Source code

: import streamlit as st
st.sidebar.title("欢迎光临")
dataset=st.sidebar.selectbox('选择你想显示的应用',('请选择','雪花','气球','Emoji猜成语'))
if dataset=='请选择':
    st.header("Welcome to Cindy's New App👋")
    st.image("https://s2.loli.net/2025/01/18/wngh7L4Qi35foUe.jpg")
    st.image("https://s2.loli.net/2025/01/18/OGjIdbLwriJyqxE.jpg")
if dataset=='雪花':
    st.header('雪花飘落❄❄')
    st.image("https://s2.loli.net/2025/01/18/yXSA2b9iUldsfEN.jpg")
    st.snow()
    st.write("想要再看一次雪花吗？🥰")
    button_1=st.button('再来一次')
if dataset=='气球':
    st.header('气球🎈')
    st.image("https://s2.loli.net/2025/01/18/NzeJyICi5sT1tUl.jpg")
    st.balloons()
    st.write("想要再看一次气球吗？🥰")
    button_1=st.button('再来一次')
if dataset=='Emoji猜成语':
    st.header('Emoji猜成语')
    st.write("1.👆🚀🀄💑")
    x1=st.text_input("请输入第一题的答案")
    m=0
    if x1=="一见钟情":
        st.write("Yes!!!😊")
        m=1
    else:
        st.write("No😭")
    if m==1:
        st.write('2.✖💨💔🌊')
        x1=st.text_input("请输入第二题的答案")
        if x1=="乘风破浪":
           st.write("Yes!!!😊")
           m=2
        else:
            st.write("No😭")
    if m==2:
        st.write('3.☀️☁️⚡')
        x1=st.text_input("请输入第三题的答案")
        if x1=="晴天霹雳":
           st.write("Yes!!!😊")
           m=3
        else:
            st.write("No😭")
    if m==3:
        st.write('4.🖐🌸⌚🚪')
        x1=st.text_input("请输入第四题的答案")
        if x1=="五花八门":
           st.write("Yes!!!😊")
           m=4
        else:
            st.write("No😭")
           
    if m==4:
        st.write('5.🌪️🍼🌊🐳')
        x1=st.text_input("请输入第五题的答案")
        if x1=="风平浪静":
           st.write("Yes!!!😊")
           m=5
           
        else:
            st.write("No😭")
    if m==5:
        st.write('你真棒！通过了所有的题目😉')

----

#### TASK DESCRIPTION
Write the data out again, verbatim.

#### THE ANSWER
Source code

: import streamlit as st
st.sidebar.title("欢迎光临")
dataset=st.sidebar.selectbox('选择你想显示的应用',('请选择','雪花','气球','Emoji猜成语'))
if dataset=='请选择':
    st.header("Welcome to Cindy's New App👋")
    st.image("https://s2.loli.net/2025/01/18/wngh7L4Qi35foUe.jpg")
    st.image("https://s2.loli.net/2025/01/18/OGjIdbLwriJyqxE.jpg")
if dataset=='雪花':
    st.header('雪花飘落❄❄')
    st.image("https://s2.loli.net/2025/01/18/yXSA2b9iUldsfEN.jpg")
    st.snow()
    st.write("想要再看一次雪花吗？🥰")
    button_1=st.button('再来一次')
if dataset=='气球':
    st.header('气球🎈')
    st.image("https://s2.loli.net/2025/01/18/NzeJyICi5sT1tUl.jpg")
    st.balloons()
    st.write("想要再看一次气球吗？🥰")
    button_1=st.button('再来一次')
if dataset=='Emoji猜成语':
    st.header('Emoji猜成语')
    st.write("1.👆🚀🀄💑")
    x1=st.text_input("请输入第一题的答案")
    m=0
    if x1=="一见钟情":
        st.write("Yes!!!😊")
        m=1
    else:
        st.write("No😭")
    if m==1:
        st.write('2.✖💨💔🌊')
        x1=st.text_input("请输入第二题的答案")
        if x1=="乘风破浪":
           st.write("Yes!!!😊")
           m=2
        else:
            st.write("No😭")
    if m==2:
        st.write('3.☀️☁️⚡')
        x1=st.text_input("请输入第三题的答案")
        if x1=="晴天霹雳":
           st.write("Yes!!!😊")
           m=3
        else:
            st.write("No😭")
    if m==3:
        st.write('4.🖐🌸⌚🚪')
        x1=st.text_input("请输入第四题的答案")
        if x1=="五花八门":
           st.write("Yes!!!😊")
           m=4
        else:
            st.write("No😭")
           
    if m==4:
        st.write('5.🌪️🍼🌊🐳')
        x1=st.text_input("请输入第五题的答案")
        if x1=="风平浪静":
           st.write("Yes!!!😊")
           m=5
           
        else:
            st.write("No😭")
    if m==5:
        st.write('你真棒！通过了所有的题目😉')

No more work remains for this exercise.